Powering On with Grid-Forming Inverters

Using inverters to Power on Grids

6th June 2021

Powering On with Grid-Forming Inverters


To restart the grid after a blackout, grid operators must first turn on a conventional energy source, like a coal or natural gas plant, before they can add other energy sources, like solar and energy storage, to the grid. In the newly published Research Roadmap on Grid-Forming Inverters, researchers from National Laboratories, universities, and the U.S. Department of Energy (DOE) Solar Energy Technologies Office (SETO) outline a plan to use renewable energy to jump-start the grid by taking advantage of an essential piece of connection equipment known as an inverter.

Inverters provide the interface between the grid and energy sources like solar panels, wind turbines, and energy storage. When there is a large disturbance or outage on the grid, conventional inverters will shut off power to these energy sources and wait for a signal from the rest of the grid that the disturbance has settled and it is safe to restart—known as “grid-following.” As wind and solar account for increasing shares of the overall electricity supply, it is becoming impractical to depend on the rest of the grid to manage disturbances. Grid-forming inverters are an emerging technology that allows solar and other inverter-based energy sources to restart the grid independently.

Solar Systems Integration Basics

What is solar systems integration and how does it work? Solar systems integration involves developing technologies and tools that allow solar energy onto the electricity grid, while maintaining grid reliability, security, and efficiency.


For most of the past 100 years, electrical grids involved large-scale, centralized energy generation located far from consumers. Modern electrical grids are much more complex. In addition to large utility-scale plants, modern grids also involve variable energy sources like solar and wind, energy storage systems, power electronic devices like inverters, and small-scale energy generation systems like rooftop installations and microgrids. These smaller-scale and dispersed energy sources are generally known as distributed energy resources (DER).

The electrical grid is separated into transmission and distribution systems. The transmission grid is the network of high-voltage power lines that carry electricity from centralized generation sources like large power plants. These high voltages allow power to be transported long distances without excessive loss. The distribution grid refers to low-voltage lines that eventually reach homes and businesses. Substations and transformers convert power between high and low voltage. Traditionally, electricity only needed to flow one way through these systems: from the central generation source to the consumer.
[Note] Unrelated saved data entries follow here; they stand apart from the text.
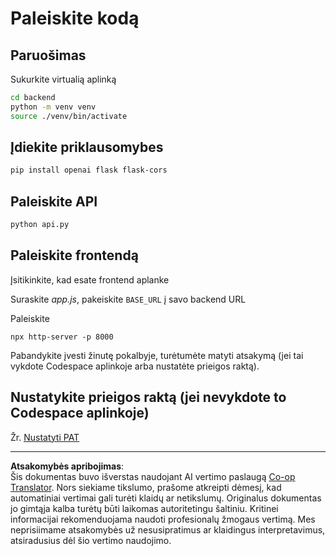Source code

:<!--
CO_OP_TRANSLATOR_METADATA:
{
  "original_hash": "a7b7f54b13f9e6683a844d173ffdd766",
  "translation_date": "2025-08-29T17:08:48+00:00",
  "source_file": "9-chat-project/solution/README.md",
  "language_code": "lt"
}
-->
# Paleiskite kodą

## Paruošimas

Sukurkite virtualią aplinką

```sh
cd backend
python -m venv venv
source ./venv/bin/activate
```

## Įdiekite priklausomybes

```sh
pip install openai flask flask-cors 
```

## Paleiskite API

```sh
python api.py
```

## Paleiskite frontendą

Įsitikinkite, kad esate frontend aplanke

Suraskite *app.js*, pakeiskite `BASE_URL` į savo backend URL

Paleiskite

```
npx http-server -p 8000
```

Pabandykite įvesti žinutę pokalbyje, turėtumėte matyti atsakymą (jei tai vykdote Codespace aplinkoje arba nustatėte prieigos raktą).

## Nustatykite prieigos raktą (jei nevykdote to Codespace aplinkoje)

Žr. [Nustatyti PAT](https://docs.github.com/en/authentication/keeping-your-account-and-data-secure/managing-your-personal-access-tokens)

---

**Atsakomybės apribojimas**:  
Šis dokumentas buvo išverstas naudojant AI vertimo paslaugą [Co-op Translator](https://github.com/Azure/co-op-translator). Nors siekiame tikslumo, prašome atkreipti dėmesį, kad automatiniai vertimai gali turėti klaidų ar netikslumų. Originalus dokumentas jo gimtąja kalba turėtų būti laikomas autoritetingu šaltiniu. Kritinei informacijai rekomenduojama naudoti profesionalų žmogaus vertimą. Mes neprisiimame atsakomybės už nesusipratimus ar klaidingus interpretavimus, atsiradusius dėl šio vertimo naudojimo.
However, systems like rooftop solar now require the grid to handle two-way electricity flow, as these systems can inject the excess power that they generate back into the grid. See an infographic that explains how the grid works.


Increased solar and DER on the electrical grid means integrating more power electronic devices, which convert energy from one form to another. This could include converting between high and low voltage, regulating the amount of power flow, or converting between direct current (DC) and alternating current (AC) electricity, depending on where the electricity is going and how it will be used. By 2030, as much as 80% of electricity could flow through power electronic devices. One type of power electronic device that is particularly important for solar energy integration is the inverter. Inverters convert DC electricity, which is what a solar panel generates, to AC electricity, which the electrical grid uses.
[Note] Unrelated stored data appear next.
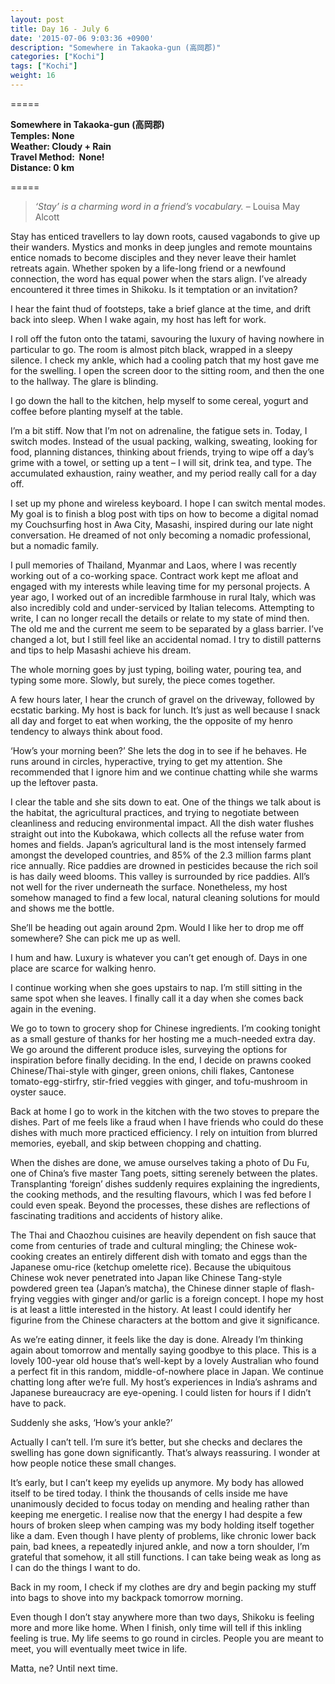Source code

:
 ```yaml
---
layout: post
title: Day 16 - July 6
date: '2015-07-06 9:03:36 +0900'
description: "Somewhere in Takaoka-gun (高岡郡)"
categories: ["Kochi"]
tags: ["Kochi"]
weight: 16
---
```

=====

**Somewhere in Takaoka-gun (高岡郡)**  
**Temples: None**  
**Weather: Cloudy + Rain**  
**Travel Method:  None!**  
**Distance: 0 km**

=====

> *‘Stay’ is a charming word in a friend’s vocabulary.*
> – Louisa May Alcott 

Stay has enticed travellers to lay down roots, caused vagabonds to give up their wanders. Mystics and monks in deep jungles and remote mountains entice nomads to become disciples and they never leave their hamlet retreats again. Whether spoken by a life-long friend or a newfound connection, the word has equal power when the stars align. I’ve already encountered it three times in Shikoku. Is it temptation or an invitation?

I hear the faint thud of footsteps, take a brief glance at the time, and drift back into sleep. When I wake again, my host has left for work.

I roll off the futon onto the tatami, savouring the luxury of having nowhere in particular to go. The room is almost pitch black, wrapped in a sleepy silence. I check my ankle, which had a cooling patch that my host gave me for the swelling. I open the screen door to the sitting room, and then the one to the hallway. The glare is blinding.

I go down the hall to the kitchen, help myself to some cereal, yogurt and coffee before planting myself at the table.

I’m a bit stiff. Now that I’m not on adrenaline, the fatigue sets in. Today, I switch modes. Instead of the usual packing, walking, sweating, looking for food, planning distances, thinking about friends, trying to wipe off a day’s grime with a towel, or setting up a tent – I will sit, drink tea, and type. The accumulated exhaustion, rainy weather, and my period really call for a day off.

I set up my phone and wireless keyboard. I hope I can switch mental modes. My goal is to finish a blog post with tips on how to become a digital nomad my Couchsurfing host in Awa City, Masashi, inspired during our late night conversation. He dreamed of not only becoming a nomadic professional, but a nomadic family.

I pull memories of Thailand, Myanmar and Laos, where I was recently working out of a co-working space. Contract work kept me afloat and engaged with my interests while leaving time for my personal projects. A year ago, I worked out of an incredible farmhouse in rural Italy, which was also incredibly cold and under-serviced by Italian telecoms. Attempting to write, I can no longer recall the details or relate to my state of mind then. The old me and the current me seem to be separated by a glass barrier. I’ve changed a lot, but I still feel like an accidental nomad. I try to distill patterns and tips to help Masashi achieve his dream.

The whole morning goes by just typing, boiling water, pouring tea, and typing some more. Slowly, but surely, the piece comes together.

A few hours later, I hear the crunch of gravel on the driveway, followed by ecstatic barking. My host is back for lunch. It’s just as well because I snack all day and forget to eat when working, the the opposite of my henro tendency to always think about food.

‘How’s your morning been?’ She lets the dog in to see if he behaves. He runs around in circles, hyperactive, trying to get my attention. She recommended that I ignore him and we continue chatting while she warms up the leftover pasta.

I clear the table and she sits down to eat. One of the things we talk about is the habitat, the agricultural practices, and trying to negotiate between cleanliness and reducing environmental impact. All the dish water flushes straight out into the Kubokawa, which collects all the refuse water from homes and fields. Japan’s agricultural land is the most intensely farmed amongst the developed countries, and 85% of the 2.3 million farms plant rice annually. Rice paddies are drowned in pesticides because the rich soil is has daily weed blooms. This valley is surrounded by rice paddies. All’s not well for the river underneath the surface. Nonetheless, my host somehow managed to find a few local, natural cleaning solutions for mould and shows me the bottle.

She’ll be heading out again around 2pm. Would I like her to drop me off somewhere? She can pick me up as well.

I hum and haw. Luxury is whatever you can’t get enough of. Days in one place are scarce for walking henro.

I continue working when she goes upstairs to nap. I’m still sitting in the same spot when she leaves. I finally call it a day when she comes back again in the evening.

We go to town to grocery shop for Chinese ingredients. I’m cooking tonight as a small gesture of thanks for her hosting me a much-needed extra day. We go around the different produce isles, surveying the options for inspiration before finally deciding. In the end, I decide on prawns cooked Chinese/Thai-style with ginger, green onions, chili flakes, Cantonese tomato-egg-stirfry, stir-fried veggies with ginger, and tofu-mushroom in oyster sauce.

Back at home I go to work in the kitchen with the two stoves to prepare the dishes. Part of me feels like a fraud when I have friends who could do these dishes with much more practiced efficiency. I rely on intuition from blurred memories, eyeball, and skip between chopping and chatting.

When the dishes are done, we amuse ourselves taking a photo of Du Fu, one of China’s five master Tang poets, sitting serenely between the plates. Transplanting ‘foreign’ dishes suddenly requires explaining the ingredients, the cooking methods, and the resulting flavours, which I was fed before I could even speak. Beyond the processes, these dishes are reflections of fascinating traditions and accidents of history alike.

The Thai and Chaozhou cuisines are heavily dependent on fish sauce that come from centuries of trade and cultural mingling; the Chinese wok-cooking creates an entirely different dish with tomato and eggs than the Japanese omu-rice (ketchup omelette rice). Because the ubiquitous Chinese wok never penetrated into Japan like Chinese Tang-style powdered green tea (Japan’s matcha), the Chinese dinner staple of flash-frying veggies with ginger and/or garlic is a foreign concept.
I hope my host is at least a little interested in the history. At least I could identify her figurine from the Chinese characters at the bottom and give it significance. 

As we’re eating dinner, it feels like the day is done. Already I’m thinking again about tomorrow and mentally saying goodbye to this place. This is a lovely 100-year old house that’s well-kept by a lovely Australian who found a perfect fit in this random, middle-of-nowhere place in Japan.
We continue chatting long after we’re full. My host’s experiences in India’s ashrams and Japanese bureaucracy are eye-opening. I could listen for hours if I didn’t have to pack.

Suddenly she asks, ‘How’s your ankle?’

Actually I can’t tell. I’m sure it’s better, but she checks and declares the swelling has gone down significantly. That’s always reassuring. I wonder at how people notice these small changes.

It’s early, but I can’t keep my eyelids up anymore. My body has allowed itself to be tired today. I think the thousands of cells inside me have unanimously decided to focus today on mending and healing rather than keeping me energetic. I realise now that the energy I had despite a few hours of broken sleep when camping was my body holding itself together like a dam. Even though I have plenty of problems, like chronic lower back pain, bad knees, a repeatedly injured ankle, and now a torn shoulder, I’m grateful that somehow, it all still functions. I can take being weak as long as I can do the things I want to do.

Back in my room, I check if my clothes are dry and begin packing my stuff into bags to shove into my backpack tomorrow morning.

Even though I don’t stay anywhere more than two days, Shikoku is feeling more and more like home. When I finish, only time will tell if this inkling feeling is true. My life seems to go round in circles. People you are meant to meet, you will eventually meet twice in life.

Matta, ne? Until next time.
Since solar energy can only be generated when the sun is shining, the ability to store solar energy for later use is important: It helps to keep the balance between electricity generation and demand. This means that developing batteries or thermal storage is key to adding more solar.
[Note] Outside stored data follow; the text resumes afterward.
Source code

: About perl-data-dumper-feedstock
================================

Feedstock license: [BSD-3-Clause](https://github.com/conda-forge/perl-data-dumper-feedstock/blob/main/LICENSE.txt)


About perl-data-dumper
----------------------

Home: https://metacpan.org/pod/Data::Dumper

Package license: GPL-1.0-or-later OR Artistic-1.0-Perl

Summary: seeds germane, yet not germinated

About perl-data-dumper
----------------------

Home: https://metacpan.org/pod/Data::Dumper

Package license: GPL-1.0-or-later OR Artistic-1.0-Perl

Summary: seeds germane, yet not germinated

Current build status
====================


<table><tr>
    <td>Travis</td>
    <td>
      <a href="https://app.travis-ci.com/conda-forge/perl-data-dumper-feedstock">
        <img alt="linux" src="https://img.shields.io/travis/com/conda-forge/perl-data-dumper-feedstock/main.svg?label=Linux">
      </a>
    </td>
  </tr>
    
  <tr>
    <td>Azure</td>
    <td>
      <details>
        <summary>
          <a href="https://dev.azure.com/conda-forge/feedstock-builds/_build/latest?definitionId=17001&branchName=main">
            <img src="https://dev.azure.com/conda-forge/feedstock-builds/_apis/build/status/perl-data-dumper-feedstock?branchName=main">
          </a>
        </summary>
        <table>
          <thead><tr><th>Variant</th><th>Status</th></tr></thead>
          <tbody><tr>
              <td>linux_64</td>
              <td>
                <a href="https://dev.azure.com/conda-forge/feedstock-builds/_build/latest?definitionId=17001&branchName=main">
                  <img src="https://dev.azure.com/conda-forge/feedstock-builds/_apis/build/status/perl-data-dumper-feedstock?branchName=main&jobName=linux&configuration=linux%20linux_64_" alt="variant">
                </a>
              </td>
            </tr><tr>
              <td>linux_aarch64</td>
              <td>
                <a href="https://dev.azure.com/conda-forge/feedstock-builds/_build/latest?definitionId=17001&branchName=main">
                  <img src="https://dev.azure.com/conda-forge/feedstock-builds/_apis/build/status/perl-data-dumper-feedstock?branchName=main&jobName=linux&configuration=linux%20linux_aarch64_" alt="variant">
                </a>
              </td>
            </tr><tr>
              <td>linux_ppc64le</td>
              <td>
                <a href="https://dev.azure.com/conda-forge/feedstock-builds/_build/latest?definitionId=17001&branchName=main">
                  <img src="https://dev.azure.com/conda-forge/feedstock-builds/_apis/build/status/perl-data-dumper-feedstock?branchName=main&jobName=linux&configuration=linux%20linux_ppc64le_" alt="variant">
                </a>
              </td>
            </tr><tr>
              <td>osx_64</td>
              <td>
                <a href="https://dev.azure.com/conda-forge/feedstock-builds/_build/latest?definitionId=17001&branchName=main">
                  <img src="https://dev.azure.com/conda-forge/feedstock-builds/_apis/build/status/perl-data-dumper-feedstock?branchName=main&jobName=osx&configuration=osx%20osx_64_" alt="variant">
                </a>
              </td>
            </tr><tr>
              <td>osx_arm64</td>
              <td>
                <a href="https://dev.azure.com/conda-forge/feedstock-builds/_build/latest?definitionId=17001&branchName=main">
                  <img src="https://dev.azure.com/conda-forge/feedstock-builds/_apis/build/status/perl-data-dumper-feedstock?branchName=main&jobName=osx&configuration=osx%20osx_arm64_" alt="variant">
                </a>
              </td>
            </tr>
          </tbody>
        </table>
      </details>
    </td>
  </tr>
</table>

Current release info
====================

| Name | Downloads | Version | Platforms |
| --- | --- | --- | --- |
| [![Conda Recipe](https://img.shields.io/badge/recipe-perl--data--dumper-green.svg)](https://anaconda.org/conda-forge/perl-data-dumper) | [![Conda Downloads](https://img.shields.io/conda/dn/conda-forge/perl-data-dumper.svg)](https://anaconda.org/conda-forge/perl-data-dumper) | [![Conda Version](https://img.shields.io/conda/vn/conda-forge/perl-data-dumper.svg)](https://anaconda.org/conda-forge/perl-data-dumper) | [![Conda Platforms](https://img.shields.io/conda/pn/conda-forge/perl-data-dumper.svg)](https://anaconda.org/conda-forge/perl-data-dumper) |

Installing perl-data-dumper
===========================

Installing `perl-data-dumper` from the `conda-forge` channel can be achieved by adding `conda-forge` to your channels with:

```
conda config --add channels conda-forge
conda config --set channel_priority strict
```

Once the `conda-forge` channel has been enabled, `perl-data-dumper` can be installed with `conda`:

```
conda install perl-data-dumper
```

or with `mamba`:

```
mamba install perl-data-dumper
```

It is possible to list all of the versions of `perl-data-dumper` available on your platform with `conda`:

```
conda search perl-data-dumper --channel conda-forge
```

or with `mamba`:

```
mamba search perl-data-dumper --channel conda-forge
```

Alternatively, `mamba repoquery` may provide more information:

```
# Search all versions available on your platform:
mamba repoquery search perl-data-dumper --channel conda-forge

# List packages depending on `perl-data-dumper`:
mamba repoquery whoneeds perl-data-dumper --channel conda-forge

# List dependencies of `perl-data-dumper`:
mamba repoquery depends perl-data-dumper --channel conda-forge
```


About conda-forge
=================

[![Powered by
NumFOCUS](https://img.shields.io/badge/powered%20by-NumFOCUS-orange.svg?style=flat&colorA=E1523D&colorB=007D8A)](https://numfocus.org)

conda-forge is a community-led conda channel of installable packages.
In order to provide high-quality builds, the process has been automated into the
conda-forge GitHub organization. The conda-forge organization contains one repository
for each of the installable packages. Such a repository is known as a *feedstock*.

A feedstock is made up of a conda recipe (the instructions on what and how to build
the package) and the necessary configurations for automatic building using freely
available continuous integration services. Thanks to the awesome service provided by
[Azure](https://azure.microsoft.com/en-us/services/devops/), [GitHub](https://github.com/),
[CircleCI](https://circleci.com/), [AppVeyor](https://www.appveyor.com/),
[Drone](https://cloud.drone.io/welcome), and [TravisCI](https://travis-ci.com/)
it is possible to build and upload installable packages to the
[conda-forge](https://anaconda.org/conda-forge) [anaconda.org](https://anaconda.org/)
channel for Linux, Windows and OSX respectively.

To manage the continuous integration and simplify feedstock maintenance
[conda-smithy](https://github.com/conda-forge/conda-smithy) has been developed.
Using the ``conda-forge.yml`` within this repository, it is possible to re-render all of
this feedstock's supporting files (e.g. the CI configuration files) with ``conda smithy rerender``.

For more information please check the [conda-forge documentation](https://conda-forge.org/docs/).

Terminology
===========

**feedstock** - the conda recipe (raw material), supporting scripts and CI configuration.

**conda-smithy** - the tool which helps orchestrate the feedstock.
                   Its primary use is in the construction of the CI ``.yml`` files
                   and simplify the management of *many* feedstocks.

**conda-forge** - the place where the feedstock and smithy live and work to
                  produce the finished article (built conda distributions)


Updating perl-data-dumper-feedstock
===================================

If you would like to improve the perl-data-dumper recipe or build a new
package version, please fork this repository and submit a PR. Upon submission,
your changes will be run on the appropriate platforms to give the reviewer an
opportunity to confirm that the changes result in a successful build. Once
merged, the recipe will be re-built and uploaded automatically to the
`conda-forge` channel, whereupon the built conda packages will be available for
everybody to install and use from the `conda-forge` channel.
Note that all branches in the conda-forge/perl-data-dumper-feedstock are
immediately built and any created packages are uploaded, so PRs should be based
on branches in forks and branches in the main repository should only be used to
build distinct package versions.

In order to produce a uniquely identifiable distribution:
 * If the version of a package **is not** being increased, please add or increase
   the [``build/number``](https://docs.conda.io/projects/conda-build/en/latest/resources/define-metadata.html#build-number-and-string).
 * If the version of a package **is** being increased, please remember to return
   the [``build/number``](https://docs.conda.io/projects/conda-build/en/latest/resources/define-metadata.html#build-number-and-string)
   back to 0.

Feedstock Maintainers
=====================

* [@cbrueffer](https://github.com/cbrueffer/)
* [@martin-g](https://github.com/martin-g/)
The electrical grid must be able to reliably provide power, so it’s important for utilities and other power system operators to have real-time information about how much electricity solar systems are producing. Increasing amounts of solar and DER on the grid lead to both opportunities and challenges for grid reliability. Complex modern grids with a mix of traditional generation and DER can make responding to abnormal situations like storms or blackouts more difficult. However, power electronics have the potential to collect real-time information on the grid and help to control grid operations. In fact, special “grid-forming” inverters could use solar energy to restart the grid in the event of a blackout.